Wed, January 18, 2012
CIO — If you woke up tomorrow and ran a marathon, how would you fare? It's highly doubtful that you would successfully run the 26.2 miles without months of training, drills, and exercises.
The same is true for disaster recovery (DR): The chance that you could successfully recover IT operations without having exercised your DR plans on a regular basis is slim at best. The chance that you could successfully recover and meet your recovery objectives is zero. Yet Forrester finds that exercising DR plans is one area in which many organizations continue to fall short.
Although most enterprises claim they conduct a full exercise of their DR plans at least once per year, anecdotal evidence suggests that the majority of these exercises are not comprehensive and thorough; enterprises often just exercise a portion of the plan or a subset of applications.

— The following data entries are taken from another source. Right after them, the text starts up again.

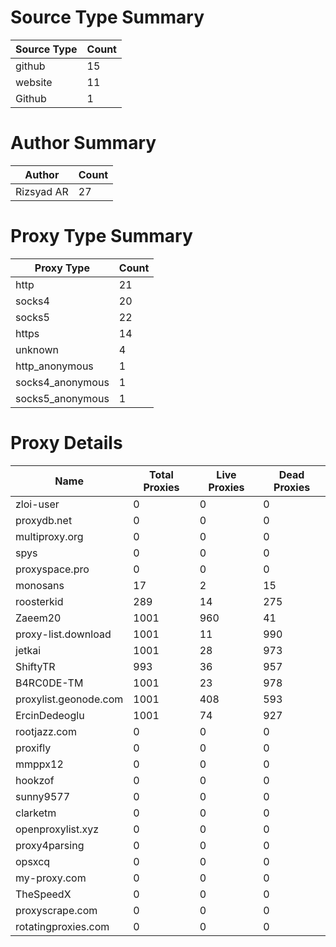 # Source Type Summary

| Source Type | Count |
|-------------|-------|
| github | 15 |
| website | 11 |
| Github | 1 |


# Author Summary

| Author | Count |
|--------|-------|
| Rizsyad AR | 27 |


# Proxy Type Summary

| Proxy Type | Count |
|------------|-------|
| http | 21 |
| socks4 | 20 |
| socks5 | 22 |
| https | 14 |
| unknown | 4 |
| http_anonymous | 1 |
| socks4_anonymous | 1 |
| socks5_anonymous | 1 |


# Proxy Details

| Name | Total Proxies | Live Proxies | Dead Proxies |
|------|---------------|--------------|---------------|
| zloi-user | 0 | 0 | 0 |
| proxydb.net | 0 | 0 | 0 |
| multiproxy.org | 0 | 0 | 0 |
| spys | 0 | 0 | 0 |
| proxyspace.pro | 0 | 0 | 0 |
| monosans | 17 | 2 | 15 |
| roosterkid | 289 | 14 | 275 |
| Zaeem20 | 1001 | 960 | 41 |
| proxy-list.download | 1001 | 11 | 990 |
| jetkai | 1001 | 28 | 973 |
| ShiftyTR | 993 | 36 | 957 |
| B4RC0DE-TM | 1001 | 23 | 978 |
| proxylist.geonode.com | 1001 | 408 | 593 |
| ErcinDedeoglu | 1001 | 74 | 927 |
| rootjazz.com | 0 | 0 | 0 |
| proxifly | 0 | 0 | 0 |
| mmppx12 | 0 | 0 | 0 |
| hookzof | 0 | 0 | 0 |
| sunny9577 | 0 | 0 | 0 |
| clarketm | 0 | 0 | 0 |
| openproxylist.xyz | 0 | 0 | 0 |
| proxy4parsing | 0 | 0 | 0 |
| opsxcq | 0 | 0 | 0 |
| my-proxy.com | 0 | 0 | 0 |
| TheSpeedX | 0 | 0 | 0 |
| proxyscrape.com | 0 | 0 | 0 |
| rotatingproxies.com | 0 | 0 | 0 |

Indeed, many of the organizations Forrester has spoken with know that they need to improve their DR exercise program, but face barriers such as a lack of executive support, limited employee resources, and a fear of interrupting business processes. If this sounds all too familiar, consider the following 10 best practices for updating and improving your current DR exercise program:
1. Define Specific Exercise Objectives Upfront
Exercising for the sake of exercising is a waste of time. Make sure that there are clear and concrete objectives and goals set up front that will help determine the ultimate success of an exercise. One objective may be as simple as, "Verify our stated recovery time and recovery point objectives." You could orient other objectives around training, such as, "Familiarize the database administrators with the plans for recovering Oracle."
2. Include Business Stakeholders
Business owners play a vital role in your DR exercises, and you need to involve them from the start of the exercise until you have recovered all services. Business stakeholders should verify the successful recovery of services. This has the dual benefit of ensuring that you have properly recovered business processes with all of their critical components as well as ensuring that business stakeholders know what to expect in terms of recovery capabilities and performance at the recovery site during an actual declaration.
3. Rotate Staff Responsibilities
It's important that the person who wrote the DR plan is not the same person who executes the test, as it is unlikely that that individual would be available in a real disaster. Some companies Forrester interviewed went so far as to have employees with little specific knowledge of a system executing those tests, such as a system administrator running the database DR test. An important secondary benefit of a DR exercise is training; by assigning staff to take on new roles during exercises, you are essentially cross-training staff in different areas.
4. Develop Specific Risk Scenarios For Your Exercises
Many enterprises conduct their DR exercises without specific scenarios; they tell the response team to assume the data center is "a smoking hole." It is important, however, to define specific risk scenarios even for DR testing for two main reasons: 1) It provides a more realistic situation for the response team to react to, and 2) different scenarios require different actions from the IT staff. For example, the DR plan for a short outage at the primary data center that only requires resuming operations would be different from a long-term outage that requires failover (and eventually failback), which in turn would be different from scenarios where only portions of the IT infrastructure were down.